Fisiologia del IGF-I nel
tratto gastrointestinale. Sul
versante luminale dell'epitelio
gastro-intestinale si localizzano specifici
recettori per l'IGF-I. l'espressione di tali
recettori declina parallelamente col progredire
della differenziazione cellulare.
Esistono convincenti evidenze che l'IGF-I ed
altri fattori di crescita presenti nel latte
rivestano un ruolo importante nella crescita e
differenziazione del tratto gastrointestinale
poiché sono capaci di raggiungere i relativi
recettori in forma biologicamente attiva.

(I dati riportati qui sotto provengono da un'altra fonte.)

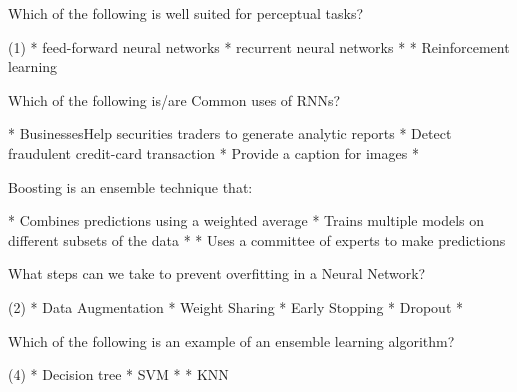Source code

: \documentclass[11pt]{extarticle}
\begin{document}
\begin{exercise}
    Which of the following is well suited for perceptual tasks?
    \begin{choice} (1)
        * feed-forward neural networks
        * recurrent neural networks
        * 
        * Reinforcement learning
    \end{choice}
\end{exercise}
\begin{solution}
\end{solution}

\begin{exercise}
    Which of the following is/are Common uses of RNNs?
    \begin{choice}
        * BusinessesHelp securities traders to generate analytic reports
        * Detect fraudulent credit-card transaction
        * Provide a caption for images
        * 
    \end{choice}
\end{exercise}
\begin{solution}
\end{solution}

\begin{exercise}
    Boosting is an ensemble technique that:
    \begin{choice}
        * Combines predictions using a weighted average
        * Trains multiple models on different subsets of the data
        * 
        * Uses a committee of experts to make predictions
    \end{choice}
\end{exercise}
\begin{solution}
\end{solution}

\begin{exercise}
    What steps can we take to prevent overfitting in a Neural Network?
    \begin{choice}(2)
        * Data Augmentation
        * Weight Sharing
        * Early Stopping
        * Dropout
        * 
    \end{choice}
\end{exercise}
\begin{solution}
\end{solution}

\begin{exercise}
    Which of the following is an example of an ensemble learning algorithm?
    \begin{choice} (4)
        * Decision tree
        * SVM
        * 
        * KNN
    \end{choice}
\end{exercise}
\begin{solution}
\end{solution}
\end{document}
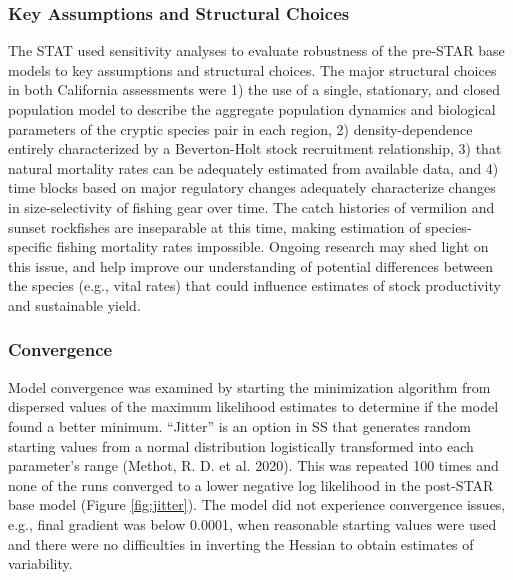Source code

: \documentclass[11pt,
  english,
]{article}
\begin{document}

\hypertarget{key-assumptions-and-structural-choices}{%
\subsubsection{Key Assumptions and Structural Choices}\label{key-assumptions-and-structural-choices}}

\leavevmode\tagmcend\tagstructend

The STAT used sensitivity analyses to evaluate robustness of the pre-STAR base models to key assumptions and structural choices. The major structural choices in both California assessments were 1) the use of a single, stationary, and closed population model to describe the aggregate population dynamics and biological parameters of the cryptic species pair in each region, 2) density-dependence entirely characterized by a Beverton-Holt stock recruitment relationship, 3) that natural mortality rates can be adequately estimated from available data, and 4) time blocks based on major regulatory changes adequately characterize changes in size-selectivity of fishing gear over time. The catch histories of vermilion and sunset rockfishes are inseparable at this time, making estimation of species-specific fishing mortality rates impossible. Ongoing research may shed light on this issue, and help improve our understanding of potential differences between the species (e.g., vital rates) that could influence estimates of stock productivity and sustainable yield.


\hypertarget{convergence}{%
\subsubsection{Convergence}\label{convergence}}

\leavevmode\tagmcend\tagstructend

Model convergence was examined by starting the minimization algorithm from dispersed values of the maximum likelihood estimates to determine if the model found a better minimum. ``Jitter'' is an option in SS that generates random starting values from a normal distribution logistically transformed into each parameter's range {(Methot, R. D. et al. 2020)\leavevmode\tagmcend\tagstructend}. This was repeated 100 times and none of the runs converged to a lower negative log likelihood in the post-STAR base model (Figure \ref{fig:jitter}). The model did not experience convergence issues, e.g., final gradient was below 0.0001, when reasonable starting values were used and there were no difficulties in inverting the Hessian to obtain estimates of variability.
\end{document}
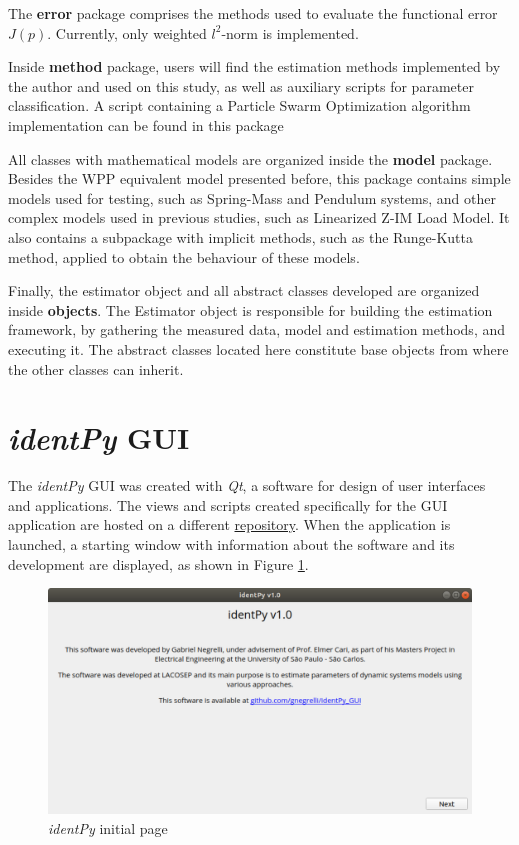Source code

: The \textbf{error} package comprises the methods used to evaluate the functional error $J(p)$. Currently, only weighted $l^{2}$-norm is implemented.

Inside \textbf{method} package, users will find the estimation methods implemented by the author and used on this study, as well as auxiliary scripts for parameter classification. A script containing a Particle Swarm Optimization algorithm implementation can be found in this package

All classes with mathematical models are organized inside the \textbf{model} package. Besides the WPP equivalent model presented before, this package contains simple models used for testing, such as Spring-Mass and Pendulum systems, and other complex models used in previous studies, such as Linearized Z-IM Load Model. It also contains a subpackage with implicit methods, such as the Runge-Kutta method, applied to obtain the behaviour of these models.

Finally, the estimator object and all abstract classes developed are organized inside \textbf{objects}. The Estimator object is responsible for building the estimation framework, by gathering the measured data, model and estimation methods, and executing it. The abstract classes located here constitute base objects from where the other classes can inherit.

\section{\textit{identPy} GUI}

The \textit{identPy} GUI was created with \textit{Qt}, a software for design of user interfaces and applications. The views and scripts created specifically for the GUI application are hosted on a different \href{https://github.com/gnegrelli/identPy_GUI}{repository}. When the application is launched, a starting window with information about the software and its development are displayed, as shown in Figure \ref{fig: initial_page}.

\begin{figure}[!h]
	\caption{\textit{identPy} initial page}
	\begin{center}
		\includegraphics[scale=.5]{Images/Software_initial_page.eps}
	\end{center}
	\label{fig: initial_page}
\end{figure}

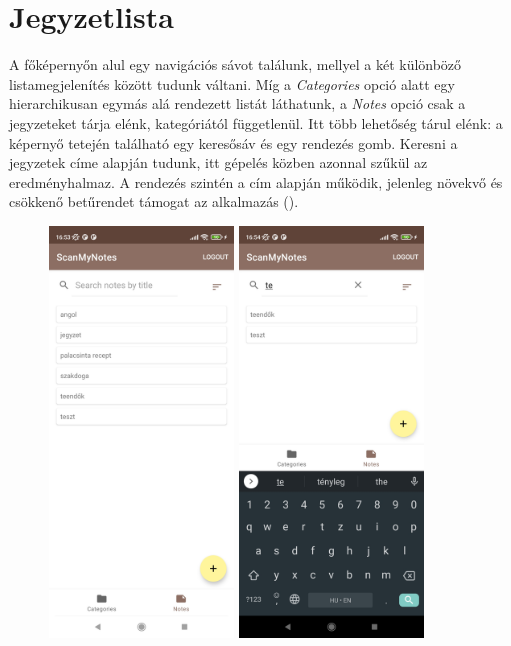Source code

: \section{Jegyzetlista}
A főképernyőn alul egy navigációs sávot találunk, mellyel a két különböző listamegjelenítés között tudunk váltani. Míg a \emph{Categories} opció alatt egy hierarchikusan egymás alá rendezett listát láthatunk, a \emph{Notes} opció csak a jegyzeteket tárja elénk, kategóriától függetlenül. Itt több lehetőség tárul elénk: a képernyő tetején található egy keresősáv és egy rendezés gomb. Keresni a jegyzetek címe alapján tudunk, itt gépelés közben azonnal szűkül az eredményhalmaz. A rendezés szintén a cím alapján működik, jelenleg növekvő és csökkenő betűrendet támogat az alkalmazás ().

\begin{figure}[!ht]
	\centering
	\includegraphics[width=49mm, keepaspectratio]{figures/notelist_full.jpg}
	\includegraphics[width=49mm, keepaspectratio]{figures/notelist_search.jpg}

\end{figure}
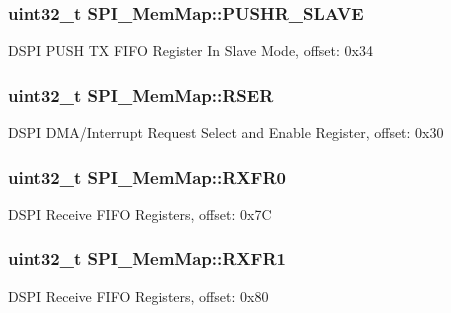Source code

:\subsubsection[{P\+U\+S\+H\+R\+\_\+\+S\+L\+A\+V\+E}]{\setlength{\rightskip}{0pt plus 5cm}uint32\+\_\+t S\+P\+I\+\_\+\+Mem\+Map\+::\+P\+U\+S\+H\+R\+\_\+\+S\+L\+A\+V\+E}\label{struct_s_p_i___mem_map_a22553d476505bf3416a55f681a70774e}
D\+S\+P\+I P\+U\+S\+H T\+X F\+I\+F\+O Register In Slave Mode, offset\+: 0x34 \hypertarget{struct_s_p_i___mem_map_ade8f75b925a50f74a9fb2456bc35823d}{}
\subsubsection[{R\+S\+E\+R}]{\setlength{\rightskip}{0pt plus 5cm}uint32\+\_\+t S\+P\+I\+\_\+\+Mem\+Map\+::\+R\+S\+E\+R}\label{struct_s_p_i___mem_map_ade8f75b925a50f74a9fb2456bc35823d}
D\+S\+P\+I D\+M\+A/\+Interrupt Request Select and Enable Register, offset\+: 0x30 \hypertarget{struct_s_p_i___mem_map_ad396a1654fca8d4b350357ebcef159af}{}
\subsubsection[{R\+X\+F\+R0}]{\setlength{\rightskip}{0pt plus 5cm}uint32\+\_\+t S\+P\+I\+\_\+\+Mem\+Map\+::\+R\+X\+F\+R0}\label{struct_s_p_i___mem_map_ad396a1654fca8d4b350357ebcef159af}
D\+S\+P\+I Receive F\+I\+F\+O Registers, offset\+: 0x7\+C \hypertarget{struct_s_p_i___mem_map_a40b7b381e217d2602c20861e371511fd}{}
\subsubsection[{R\+X\+F\+R1}]{\setlength{\rightskip}{0pt plus 5cm}uint32\+\_\+t S\+P\+I\+\_\+\+Mem\+Map\+::\+R\+X\+F\+R1}\label{struct_s_p_i___mem_map_a40b7b381e217d2602c20861e371511fd}
D\+S\+P\+I Receive F\+I\+F\+O Registers, offset\+: 0x80 \hypertarget{struct_s_p_i___mem_map_a3839ee0fb2cf1f0389bdaf447dcd6760}{}
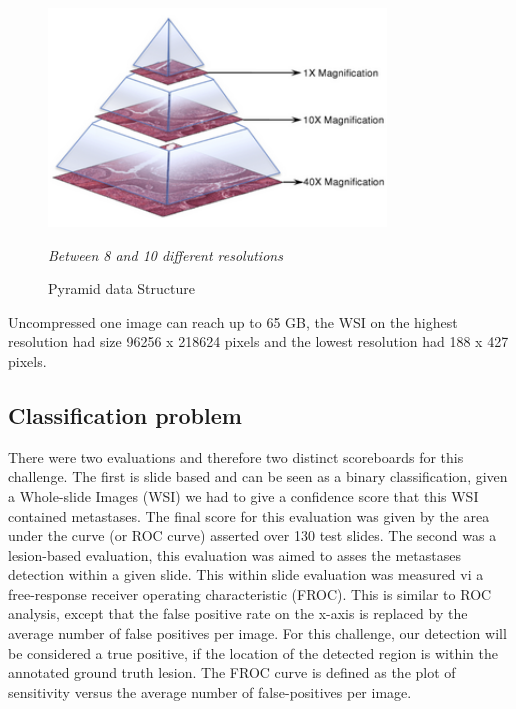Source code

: \documentclass{article}
\begin{document}
\begin{figure}[!ht]
\centering
\includegraphics[width=0.8\textwidth]{pyramid.png}
\caption{Pyramid data Structure}
\textit{Between 8 and 10 different resolutions}
\label{fig: Pyramid}
\end{figure}
Uncompressed one image can reach up to 65 GB, the WSI on the highest resolution had size 96256 x 218624 pixels and the lowest resolution had 188 x 427 pixels.


\subsection{Classification problem}
There were two evaluations and therefore two distinct scoreboards for this challenge. The first is slide based and can be seen as a binary classification, given a Whole-slide Images (WSI) we had to give a confidence score that this WSI contained metastases. The final score for this evaluation was given by the area under the curve (or ROC curve) asserted over 130 test slides. The second was a lesion-based evaluation, this evaluation was aimed to asses the metastases detection within a given slide. This within slide evaluation was measured vi a free-response receiver operating characteristic (FROC). This is similar to ROC analysis, except that the false positive rate on the x-axis is replaced by the average number of false positives per image. For this challenge, our detection will be considered a true positive, if the location of the detected region is within the annotated ground truth lesion. The FROC curve is defined as the plot of sensitivity versus the average number of false-positives per image. 
\end{document}
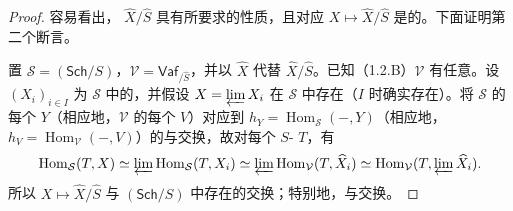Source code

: \begin{proof}
容易看出， $\widehat X/\widehat S$ 具有所要求的性质，且对应 $X\mapsto\widehat X/\widehat S$ 是的。下面证明第二个断言。

置 $\mathcal S=(\mathsf{Sch}/S)$，$\mathcal V=\mathsf{Vaf}_{/\widehat S}$，并以 $\widehat X$ 代替 $\widehat X/\widehat S$。已知（1.2.B）$\mathcal V$ 有任意。设 $(X_i)_{i\in I}$ 为 $\mathcal S$ 中的，并假设 $X=\varprojlim X_i$ 在 $\mathcal S$ 中存在（$I$ 时确实存在）。将 $\mathcal S$ 的每个 $Y$（相应地，$\mathcal V$ 的每个 $V$）对应到 $h_Y=\operatorname{Hom}_{\mathcal S}(-,Y)$（相应地，$h_V=\operatorname{Hom}_{\mathcal V}(-,V)$）的与交换，故对每个 $S$- $T$，有
\[
 \operatorname{Hom}_{\mathcal S}(T,X)\simeq\varprojlim\operatorname{Hom}_{\mathcal S}(T,X_i)
 \simeq\varprojlim\operatorname{Hom}_{\mathcal V}(T,\widehat X_i)
 \simeq\operatorname{Hom}_{\mathcal V}(T,\varprojlim\widehat X_i).
\]
所以 $X\mapsto\widehat X/\widehat S$ 与 $(\mathsf{Sch}/S)$ 中存在的交换；特别地，与交换。
\end{proof}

È ipotizzabile l'esistenza
di un efficiente meccanismo di trasporto
transmucosale capace di apportare all'intero
organismo i fattori di crescita pervenuti al
tratto gastrointestinale attraverso
l'alimentazione.
Ci sarebbero positive correlazione tra il
consumo di prodotti caseari ed il cancro della
mammella.
Ci sono
altre sostanze nocive nella carne?
Si,
ma insistere significa perdersi
Numerose ed
interessanti notizie si reperiscono in questa
ottima pubblicazione e vi invito a leggerla.
Nella trasmissione della
RAI
"
Porta a Porta" del
16/2/2000, "il politico coi baffi"
affermava che la
nostra carne è elemento sano senza residui
e
veniva smentito immediatamente dall'Ufficiale
dei NAS il quale riferiva
che gli ormoni in causa venivano ritrovati nella
carne da macello anche in Italia.
La stessa cosa è
successa per la diossina a dispetto
dell'evidenza e delle affermazioni dell'Istituto
Superiore di Sanità.
Mi rifiuto di
commentare le precedenti affermazioni ma ritengo
che minimizzare e negare l'evidenza crea più
danni dei tossici presenti negli alimenti.
Non va negato che i cosiddetti esperti
nutrizionali italiani spesso non sono tali nei
fatti.
Ricordate che chi vi deve informare spesso si
occupa solo di disinformare.
Conscio che chi
detiene il potere ha il diritto di affermare
anche il falso o falsificare il vero; non mi
sento di sottrarmi alle mie responsabilità.